**Task brief:** In the entries that follow, find the line containing "###banner (css)"; from there, copy every line exactly through the line containing "a navigation trail.".

[Plain-text document sources]
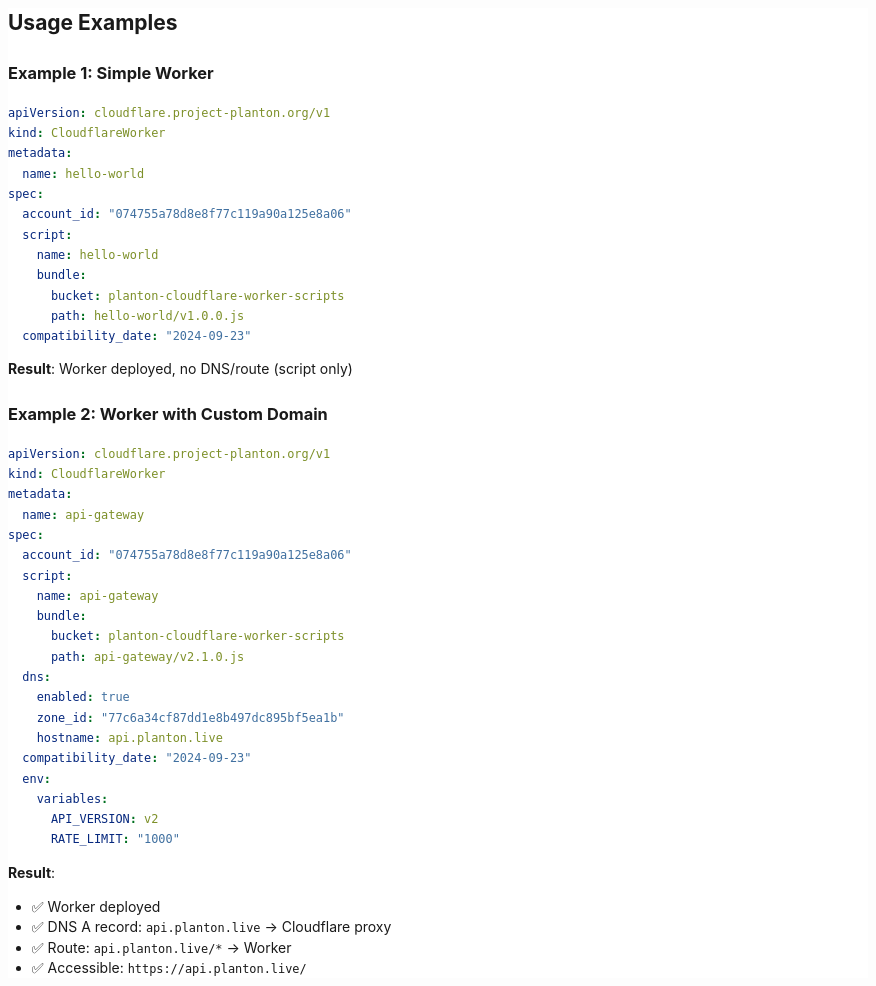 ## Usage Examples

### Example 1: Simple Worker

```yaml
apiVersion: cloudflare.project-planton.org/v1
kind: CloudflareWorker
metadata:
  name: hello-world
spec:
  account_id: "074755a78d8e8f77c119a90a125e8a06"
  script:
    name: hello-world
    bundle:
      bucket: planton-cloudflare-worker-scripts
      path: hello-world/v1.0.0.js
  compatibility_date: "2024-09-23"
```

**Result**: Worker deployed, no DNS/route (script only)

### Example 2: Worker with Custom Domain

```yaml
apiVersion: cloudflare.project-planton.org/v1
kind: CloudflareWorker
metadata:
  name: api-gateway
spec:
  account_id: "074755a78d8e8f77c119a90a125e8a06"
  script:
    name: api-gateway
    bundle:
      bucket: planton-cloudflare-worker-scripts
      path: api-gateway/v2.1.0.js
  dns:
    enabled: true
    zone_id: "77c6a34cf87dd1e8b497dc895bf5ea1b"
    hostname: api.planton.live
  compatibility_date: "2024-09-23"
  env:
    variables:
      API_VERSION: v2
      RATE_LIMIT: "1000"
```

**Result**: 
- ✅ Worker deployed
- ✅ DNS A record: `api.planton.live` → Cloudflare proxy
- ✅ Route: `api.planton.live/*` → Worker
- ✅ Accessible: `https://api.planton.live/`
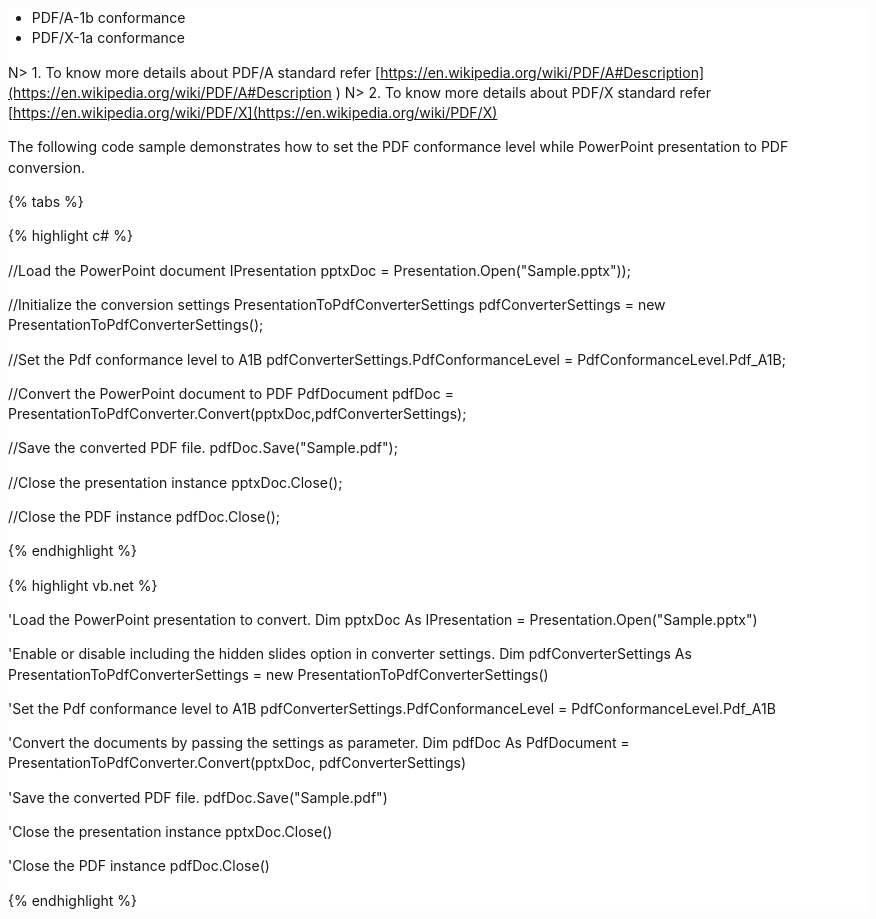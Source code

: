* PDF/A-1b conformance
* PDF/X-1a conformance

N> 1. To know more details about PDF/A standard refer [https://en.wikipedia.org/wiki/PDF/A#Description](https://en.wikipedia.org/wiki/PDF/A#Description )
N> 2. To know more details about PDF/X standard refer [https://en.wikipedia.org/wiki/PDF/X](https://en.wikipedia.org/wiki/PDF/X)

The following code sample demonstrates how to set the PDF conformance level while PowerPoint presentation to PDF conversion.

{% tabs %}

{% highlight c# %}

//Load the PowerPoint document
IPresentation pptxDoc = Presentation.Open("Sample.pptx"));

//Initialize the conversion settings
PresentationToPdfConverterSettings pdfConverterSettings = new PresentationToPdfConverterSettings();

//Set the Pdf conformance level to A1B
pdfConverterSettings.PdfConformanceLevel = PdfConformanceLevel.Pdf_A1B;

//Convert the PowerPoint document to PDF
PdfDocument pdfDoc = PresentationToPdfConverter.Convert(pptxDoc,pdfConverterSettings);

//Save the converted PDF file.
pdfDoc.Save("Sample.pdf");

//Close the presentation instance
pptxDoc.Close();

//Close the PDF instance
pdfDoc.Close();

{% endhighlight %}

{% highlight vb.net %}

'Load the PowerPoint presentation to convert.
Dim pptxDoc As IPresentation  = Presentation.Open("Sample.pptx")
 
'Enable or disable including the hidden slides option in converter settings.
Dim pdfConverterSettings As PresentationToPdfConverterSettings  = new PresentationToPdfConverterSettings()

'Set the Pdf conformance level to A1B
pdfConverterSettings.PdfConformanceLevel = PdfConformanceLevel.Pdf_A1B
 
'Convert the documents by passing the settings as parameter.
Dim pdfDoc As PdfDocument  = PresentationToPdfConverter.Convert(pptxDoc, pdfConverterSettings)
 
'Save the converted PDF file.
pdfDoc.Save("Sample.pdf")
 
'Close the presentation instance
pptxDoc.Close()
 
'Close the PDF instance
pdfDoc.Close()

{% endhighlight %}
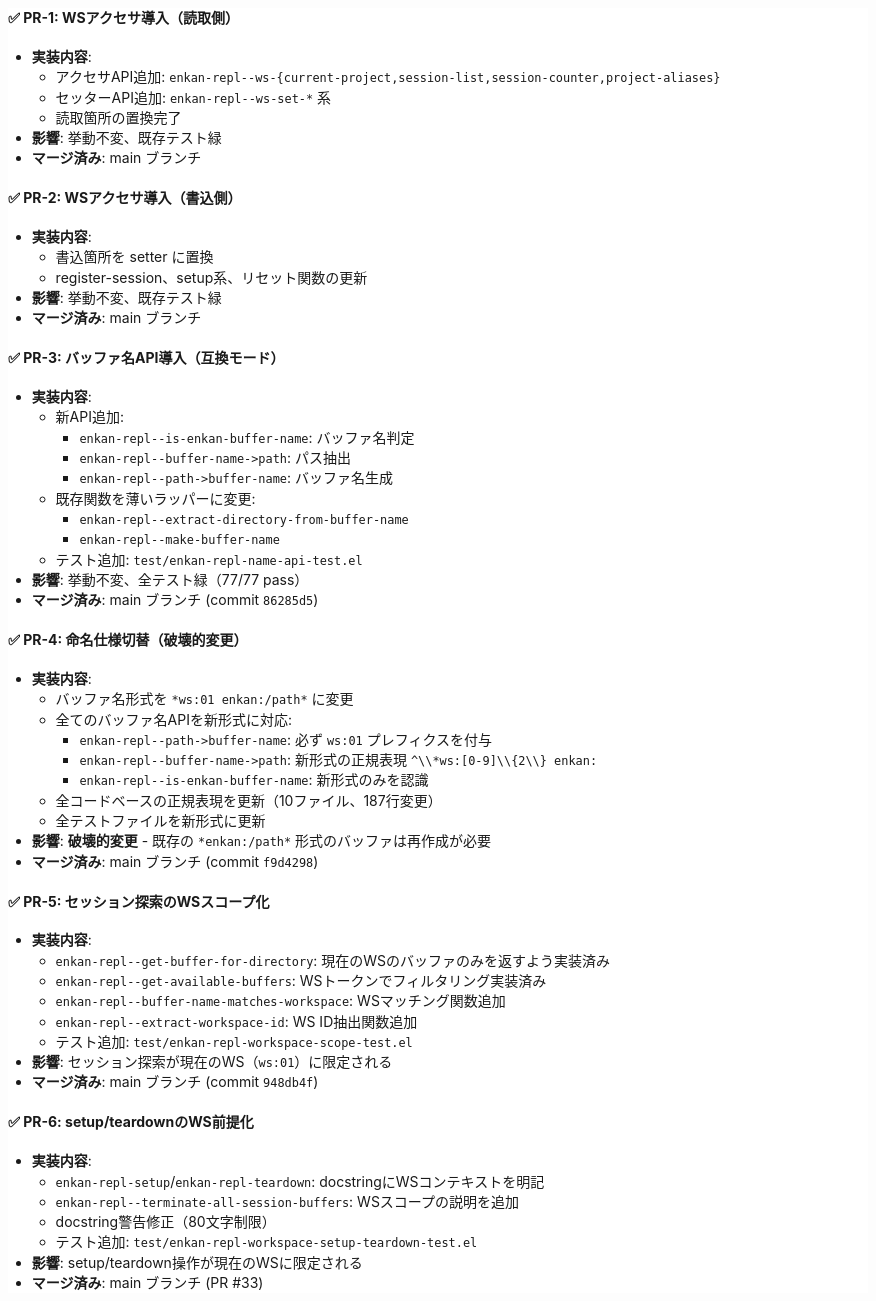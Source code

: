 #### ✅ PR-1: WSアクセサ導入（読取側）
- **実装内容**:
  - アクセサAPI追加: `enkan-repl--ws-{current-project,session-list,session-counter,project-aliases}`
  - セッターAPI追加: `enkan-repl--ws-set-*` 系
  - 読取箇所の置換完了
- **影響**: 挙動不変、既存テスト緑
- **マージ済み**: main ブランチ

#### ✅ PR-2: WSアクセサ導入（書込側）
- **実装内容**:
  - 書込箇所を setter に置換
  - register-session、setup系、リセット関数の更新
- **影響**: 挙動不変、既存テスト緑
- **マージ済み**: main ブランチ

#### ✅ PR-3: バッファ名API導入（互換モード）
- **実装内容**:
  - 新API追加:
    - `enkan-repl--is-enkan-buffer-name`: バッファ名判定
    - `enkan-repl--buffer-name->path`: パス抽出
    - `enkan-repl--path->buffer-name`: バッファ名生成
  - 既存関数を薄いラッパーに変更:
    - `enkan-repl--extract-directory-from-buffer-name`
    - `enkan-repl--make-buffer-name`
  - テスト追加: `test/enkan-repl-name-api-test.el`
- **影響**: 挙動不変、全テスト緑（77/77 pass）
- **マージ済み**: main ブランチ (commit `86285d5`)

#### ✅ PR-4: 命名仕様切替（破壊的変更）
- **実装内容**:
  - バッファ名形式を `*ws:01 enkan:/path*` に変更
  - 全てのバッファ名APIを新形式に対応:
    - `enkan-repl--path->buffer-name`: 必ず `ws:01` プレフィクスを付与
    - `enkan-repl--buffer-name->path`: 新形式の正規表現 `^\\*ws:[0-9]\\{2\\} enkan:`
    - `enkan-repl--is-enkan-buffer-name`: 新形式のみを認識
  - 全コードベースの正規表現を更新（10ファイル、187行変更）
  - 全テストファイルを新形式に更新
- **影響**: **破壊的変更** - 既存の `*enkan:/path*` 形式のバッファは再作成が必要
- **マージ済み**: main ブランチ (commit `f9d4298`)

#### ✅ PR-5: セッション探索のWSスコープ化
- **実装内容**:
  - `enkan-repl--get-buffer-for-directory`: 現在のWSのバッファのみを返すよう実装済み
  - `enkan-repl--get-available-buffers`: WSトークンでフィルタリング実装済み
  - `enkan-repl--buffer-name-matches-workspace`: WSマッチング関数追加
  - `enkan-repl--extract-workspace-id`: WS ID抽出関数追加
  - テスト追加: `test/enkan-repl-workspace-scope-test.el`
- **影響**: セッション探索が現在のWS（`ws:01`）に限定される
- **マージ済み**: main ブランチ (commit `948db4f`)

#### ✅ PR-6: setup/teardownのWS前提化
- **実装内容**:
  - `enkan-repl-setup`/`enkan-repl-teardown`: docstringにWSコンテキストを明記
  - `enkan-repl--terminate-all-session-buffers`: WSスコープの説明を追加
  - docstring警告修正（80文字制限）
  - テスト追加: `test/enkan-repl-workspace-setup-teardown-test.el`
- **影響**: setup/teardown操作が現在のWSに限定される
- **マージ済み**: main ブランチ (PR #33)
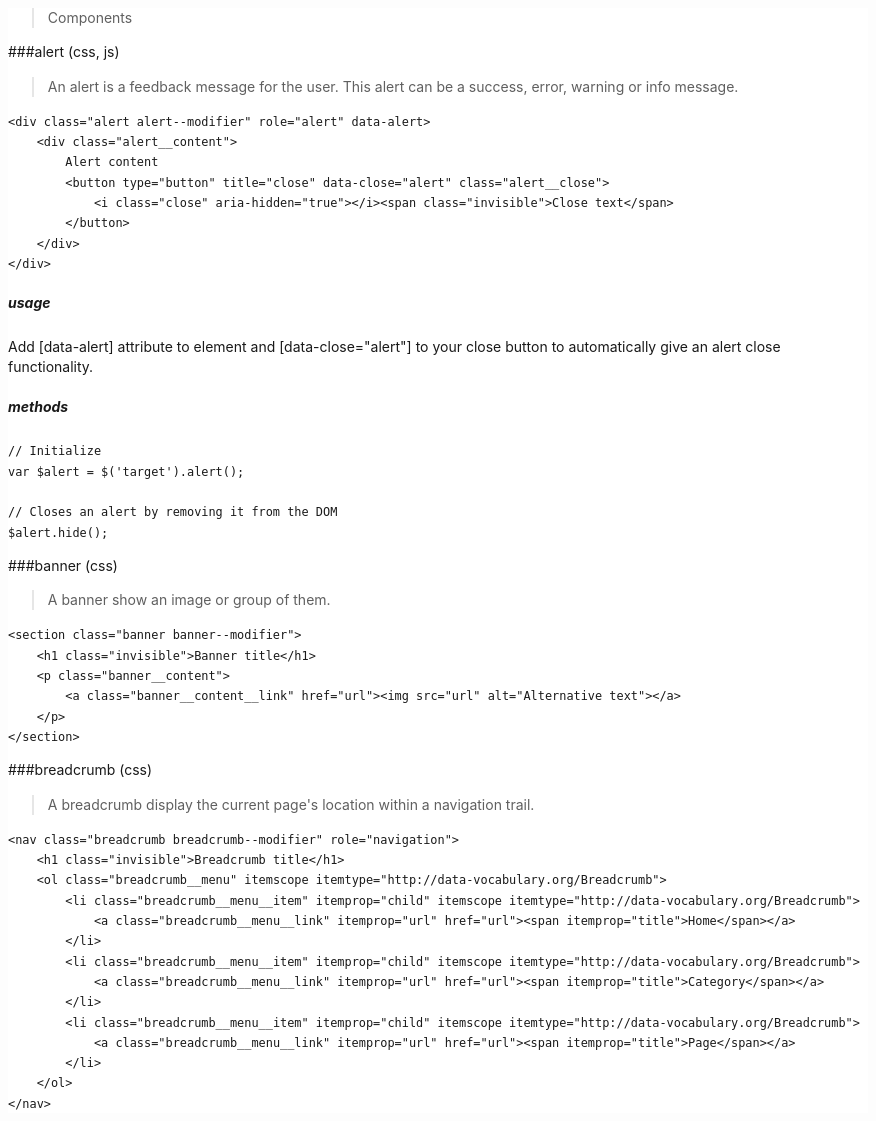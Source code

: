 > Components

###alert (css, js)

> An alert is a feedback message for the user. This alert can be a success, error, warning or info message.

    <div class="alert alert--modifier" role="alert" data-alert>
        <div class="alert__content">
            Alert content
            <button type="button" title="close" data-close="alert" class="alert__close">
                <i class="close" aria-hidden="true"></i><span class="invisible">Close text</span>
            </button>
        </div>
    </div>

##### usage

Add [data-alert] attribute to element and [data-close="alert"] to your close button to automatically give an alert close functionality.

##### methods

    // Initialize
    var $alert = $('target').alert();

    // Closes an alert by removing it from the DOM
    $alert.hide();



###banner (css)

> A banner show an image or group of them.

    <section class="banner banner--modifier">
        <h1 class="invisible">Banner title</h1>
        <p class="banner__content">
            <a class="banner__content__link" href="url"><img src="url" alt="Alternative text"></a>
        </p>
    </section>



###breadcrumb (css)

> A breadcrumb display the current page's location within a navigation trail.

    <nav class="breadcrumb breadcrumb--modifier" role="navigation">
        <h1 class="invisible">Breadcrumb title</h1>
        <ol class="breadcrumb__menu" itemscope itemtype="http://data-vocabulary.org/Breadcrumb">
            <li class="breadcrumb__menu__item" itemprop="child" itemscope itemtype="http://data-vocabulary.org/Breadcrumb">
                <a class="breadcrumb__menu__link" itemprop="url" href="url"><span itemprop="title">Home</span></a>
            </li>
            <li class="breadcrumb__menu__item" itemprop="child" itemscope itemtype="http://data-vocabulary.org/Breadcrumb">
                <a class="breadcrumb__menu__link" itemprop="url" href="url"><span itemprop="title">Category</span></a>
            </li>
            <li class="breadcrumb__menu__item" itemprop="child" itemscope itemtype="http://data-vocabulary.org/Breadcrumb">
                <a class="breadcrumb__menu__link" itemprop="url" href="url"><span itemprop="title">Page</span></a>
            </li>
        </ol>
    </nav>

**Exercise response:**
###banner (css)

> A banner show an image or group of them.

    <section class="banner banner--modifier">
        <h1 class="invisible">Banner title</h1>
        <p class="banner__content">
            <a class="banner__content__link" href="url"><img src="url" alt="Alternative text"></a>
        </p>
    </section>



###breadcrumb (css)

> A breadcrumb display the current page's location within a navigation trail.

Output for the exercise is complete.